What to do: Your task is to gather the lines below that hold the string "tensor".

Segment Start: Source data

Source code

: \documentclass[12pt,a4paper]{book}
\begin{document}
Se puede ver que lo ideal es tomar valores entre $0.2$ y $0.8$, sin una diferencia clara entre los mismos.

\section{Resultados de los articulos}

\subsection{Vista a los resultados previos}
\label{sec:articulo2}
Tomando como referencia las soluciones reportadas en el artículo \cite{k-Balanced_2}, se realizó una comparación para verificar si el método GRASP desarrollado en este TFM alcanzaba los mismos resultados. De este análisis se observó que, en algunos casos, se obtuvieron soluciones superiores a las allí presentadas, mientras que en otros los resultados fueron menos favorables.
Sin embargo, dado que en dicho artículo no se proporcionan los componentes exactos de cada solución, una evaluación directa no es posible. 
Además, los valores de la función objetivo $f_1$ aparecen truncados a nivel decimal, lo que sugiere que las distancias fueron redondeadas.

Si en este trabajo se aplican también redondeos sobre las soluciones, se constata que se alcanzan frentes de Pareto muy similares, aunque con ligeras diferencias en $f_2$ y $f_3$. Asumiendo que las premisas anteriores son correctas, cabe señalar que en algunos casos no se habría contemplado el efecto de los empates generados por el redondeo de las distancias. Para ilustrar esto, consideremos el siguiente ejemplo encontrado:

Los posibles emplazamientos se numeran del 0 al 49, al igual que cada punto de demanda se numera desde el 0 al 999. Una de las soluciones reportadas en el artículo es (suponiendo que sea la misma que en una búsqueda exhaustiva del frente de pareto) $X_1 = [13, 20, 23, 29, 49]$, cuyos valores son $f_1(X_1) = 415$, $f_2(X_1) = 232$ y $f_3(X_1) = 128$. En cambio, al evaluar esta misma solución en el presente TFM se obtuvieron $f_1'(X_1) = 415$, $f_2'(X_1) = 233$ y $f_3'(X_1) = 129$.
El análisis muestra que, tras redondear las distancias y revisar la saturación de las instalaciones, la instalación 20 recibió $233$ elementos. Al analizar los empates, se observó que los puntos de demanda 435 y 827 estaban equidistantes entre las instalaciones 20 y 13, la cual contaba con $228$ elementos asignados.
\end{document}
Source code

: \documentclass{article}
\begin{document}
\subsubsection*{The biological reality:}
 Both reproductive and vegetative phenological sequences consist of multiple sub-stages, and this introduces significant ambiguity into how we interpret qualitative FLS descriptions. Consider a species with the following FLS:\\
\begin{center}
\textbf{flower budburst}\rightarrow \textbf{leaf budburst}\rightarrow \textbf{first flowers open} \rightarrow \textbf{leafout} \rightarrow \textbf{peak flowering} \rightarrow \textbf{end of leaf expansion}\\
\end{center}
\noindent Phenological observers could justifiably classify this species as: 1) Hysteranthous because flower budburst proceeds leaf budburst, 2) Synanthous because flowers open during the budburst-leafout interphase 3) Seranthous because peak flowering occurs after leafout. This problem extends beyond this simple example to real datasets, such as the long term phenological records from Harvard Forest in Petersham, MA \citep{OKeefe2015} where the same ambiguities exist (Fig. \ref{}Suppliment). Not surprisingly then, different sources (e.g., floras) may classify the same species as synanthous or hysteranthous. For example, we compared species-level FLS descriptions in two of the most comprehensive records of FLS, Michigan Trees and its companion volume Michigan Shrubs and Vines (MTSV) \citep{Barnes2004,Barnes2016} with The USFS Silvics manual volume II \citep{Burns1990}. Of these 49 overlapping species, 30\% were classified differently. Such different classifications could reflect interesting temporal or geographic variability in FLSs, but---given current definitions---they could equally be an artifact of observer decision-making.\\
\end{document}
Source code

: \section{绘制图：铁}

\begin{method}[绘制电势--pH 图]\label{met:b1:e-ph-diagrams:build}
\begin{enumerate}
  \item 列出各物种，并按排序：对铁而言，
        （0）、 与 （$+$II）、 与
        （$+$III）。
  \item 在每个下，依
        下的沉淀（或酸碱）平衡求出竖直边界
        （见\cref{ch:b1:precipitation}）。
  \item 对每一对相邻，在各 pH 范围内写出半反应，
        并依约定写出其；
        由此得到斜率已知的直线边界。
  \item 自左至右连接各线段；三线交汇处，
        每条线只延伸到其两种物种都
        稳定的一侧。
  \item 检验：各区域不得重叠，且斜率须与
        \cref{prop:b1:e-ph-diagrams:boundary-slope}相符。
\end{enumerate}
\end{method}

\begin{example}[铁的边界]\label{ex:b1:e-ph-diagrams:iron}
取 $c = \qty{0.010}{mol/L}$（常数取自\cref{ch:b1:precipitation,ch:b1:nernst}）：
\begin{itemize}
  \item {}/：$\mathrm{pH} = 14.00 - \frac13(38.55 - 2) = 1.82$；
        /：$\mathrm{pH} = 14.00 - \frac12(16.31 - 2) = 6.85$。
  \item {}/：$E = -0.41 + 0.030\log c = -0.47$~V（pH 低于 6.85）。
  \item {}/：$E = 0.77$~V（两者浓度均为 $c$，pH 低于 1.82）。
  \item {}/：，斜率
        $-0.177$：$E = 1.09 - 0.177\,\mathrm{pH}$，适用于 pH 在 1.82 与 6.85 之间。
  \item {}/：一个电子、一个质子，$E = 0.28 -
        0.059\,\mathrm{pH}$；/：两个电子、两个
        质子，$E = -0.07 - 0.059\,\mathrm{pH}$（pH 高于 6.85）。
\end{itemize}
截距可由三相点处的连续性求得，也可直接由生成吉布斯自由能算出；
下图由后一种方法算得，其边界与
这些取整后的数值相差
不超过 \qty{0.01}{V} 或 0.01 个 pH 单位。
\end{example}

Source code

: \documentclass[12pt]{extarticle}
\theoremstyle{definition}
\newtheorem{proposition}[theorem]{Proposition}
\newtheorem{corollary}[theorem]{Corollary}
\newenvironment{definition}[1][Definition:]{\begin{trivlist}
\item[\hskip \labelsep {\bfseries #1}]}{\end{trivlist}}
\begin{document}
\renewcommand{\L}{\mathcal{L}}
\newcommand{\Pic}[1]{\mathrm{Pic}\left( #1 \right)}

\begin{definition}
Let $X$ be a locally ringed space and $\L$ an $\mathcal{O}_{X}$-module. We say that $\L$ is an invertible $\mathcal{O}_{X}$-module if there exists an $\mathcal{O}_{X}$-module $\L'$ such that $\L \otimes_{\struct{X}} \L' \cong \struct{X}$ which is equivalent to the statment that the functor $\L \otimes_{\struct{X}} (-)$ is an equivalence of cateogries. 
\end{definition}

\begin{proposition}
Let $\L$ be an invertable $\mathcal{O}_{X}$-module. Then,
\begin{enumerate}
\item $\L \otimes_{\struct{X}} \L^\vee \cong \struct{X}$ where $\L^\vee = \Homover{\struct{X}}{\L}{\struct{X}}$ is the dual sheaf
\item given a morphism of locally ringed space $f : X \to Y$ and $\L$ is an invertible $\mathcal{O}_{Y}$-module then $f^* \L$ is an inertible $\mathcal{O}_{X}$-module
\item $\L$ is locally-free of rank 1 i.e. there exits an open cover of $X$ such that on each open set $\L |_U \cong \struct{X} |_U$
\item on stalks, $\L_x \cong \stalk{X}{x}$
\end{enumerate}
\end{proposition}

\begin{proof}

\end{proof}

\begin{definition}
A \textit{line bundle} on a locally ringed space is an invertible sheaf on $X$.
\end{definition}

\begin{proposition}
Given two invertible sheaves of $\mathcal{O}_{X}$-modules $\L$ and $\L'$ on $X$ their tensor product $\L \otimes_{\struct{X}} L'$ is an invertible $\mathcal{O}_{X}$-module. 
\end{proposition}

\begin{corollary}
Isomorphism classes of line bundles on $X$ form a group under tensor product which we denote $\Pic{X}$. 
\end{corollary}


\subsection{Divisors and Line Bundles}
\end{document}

Segment End: Source data

Task answer:
Given two invertible sheaves of $\mathcal{O}_{X}$-modules $\L$ and $\L'$ on $X$ their tensor product $\L \otimes_{\struct{X}} L'$ is an invertible $\mathcal{O}_{X}$-module. 
Isomorphism classes of line bundles on $X$ form a group under tensor product which we denote $\Pic{X}$. 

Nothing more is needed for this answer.